*INSTRUCTIONS TO FOLLOW*: Could you please repeat all of the entries exactly as written?

*DATA SHOWN*:
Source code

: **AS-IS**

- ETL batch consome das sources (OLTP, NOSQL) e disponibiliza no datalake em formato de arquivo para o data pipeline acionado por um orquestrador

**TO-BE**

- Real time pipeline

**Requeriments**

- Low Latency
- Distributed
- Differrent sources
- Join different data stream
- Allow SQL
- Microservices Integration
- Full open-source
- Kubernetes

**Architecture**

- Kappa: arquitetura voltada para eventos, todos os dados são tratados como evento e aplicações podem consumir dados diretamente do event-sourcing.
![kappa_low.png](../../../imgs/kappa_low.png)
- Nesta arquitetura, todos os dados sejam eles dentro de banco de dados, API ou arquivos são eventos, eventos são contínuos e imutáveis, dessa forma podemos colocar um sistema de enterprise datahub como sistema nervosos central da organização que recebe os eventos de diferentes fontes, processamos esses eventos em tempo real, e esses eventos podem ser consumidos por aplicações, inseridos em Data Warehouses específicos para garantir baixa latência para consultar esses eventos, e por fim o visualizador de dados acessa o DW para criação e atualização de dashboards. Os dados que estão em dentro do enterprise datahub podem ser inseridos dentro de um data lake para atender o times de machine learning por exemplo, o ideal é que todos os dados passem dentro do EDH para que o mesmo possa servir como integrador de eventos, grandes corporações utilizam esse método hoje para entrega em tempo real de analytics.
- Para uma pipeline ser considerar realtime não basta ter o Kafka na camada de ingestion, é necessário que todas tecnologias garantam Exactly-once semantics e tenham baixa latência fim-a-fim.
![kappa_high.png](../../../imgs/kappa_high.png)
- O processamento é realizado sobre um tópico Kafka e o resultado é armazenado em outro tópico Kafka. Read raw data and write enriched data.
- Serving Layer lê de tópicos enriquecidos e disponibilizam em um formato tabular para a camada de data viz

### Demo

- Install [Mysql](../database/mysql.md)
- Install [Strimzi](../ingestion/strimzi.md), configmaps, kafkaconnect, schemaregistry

*WRITTEN RESPONSE*:
Source code

: **AS-IS**

- ETL batch consome das sources (OLTP, NOSQL) e disponibiliza no datalake em formato de arquivo para o data pipeline acionado por um orquestrador

**TO-BE**

- Real time pipeline

**Requeriments**

- Low Latency
- Distributed
- Differrent sources
- Join different data stream
- Allow SQL
- Microservices Integration
- Full open-source
- Kubernetes

**Architecture**

- Kappa: arquitetura voltada para eventos, todos os dados são tratados como evento e aplicações podem consumir dados diretamente do event-sourcing.
![kappa_low.png](../../../imgs/kappa_low.png)
- Nesta arquitetura, todos os dados sejam eles dentro de banco de dados, API ou arquivos são eventos, eventos são contínuos e imutáveis, dessa forma podemos colocar um sistema de enterprise datahub como sistema nervosos central da organização que recebe os eventos de diferentes fontes, processamos esses eventos em tempo real, e esses eventos podem ser consumidos por aplicações, inseridos em Data Warehouses específicos para garantir baixa latência para consultar esses eventos, e por fim o visualizador de dados acessa o DW para criação e atualização de dashboards. Os dados que estão em dentro do enterprise datahub podem ser inseridos dentro de um data lake para atender o times de machine learning por exemplo, o ideal é que todos os dados passem dentro do EDH para que o mesmo possa servir como integrador de eventos, grandes corporações utilizam esse método hoje para entrega em tempo real de analytics.
- Para uma pipeline ser considerar realtime não basta ter o Kafka na camada de ingestion, é necessário que todas tecnologias garantam Exactly-once semantics e tenham baixa latência fim-a-fim.
![kappa_high.png](../../../imgs/kappa_high.png)
- O processamento é realizado sobre um tópico Kafka e o resultado é armazenado em outro tópico Kafka. Read raw data and write enriched data.
- Serving Layer lê de tópicos enriquecidos e disponibilizam em um formato tabular para a camada de data viz

### Demo

- Install [Mysql](../database/mysql.md)
- Install [Strimzi](../ingestion/strimzi.md), configmaps, kafkaconnect, schemaregistry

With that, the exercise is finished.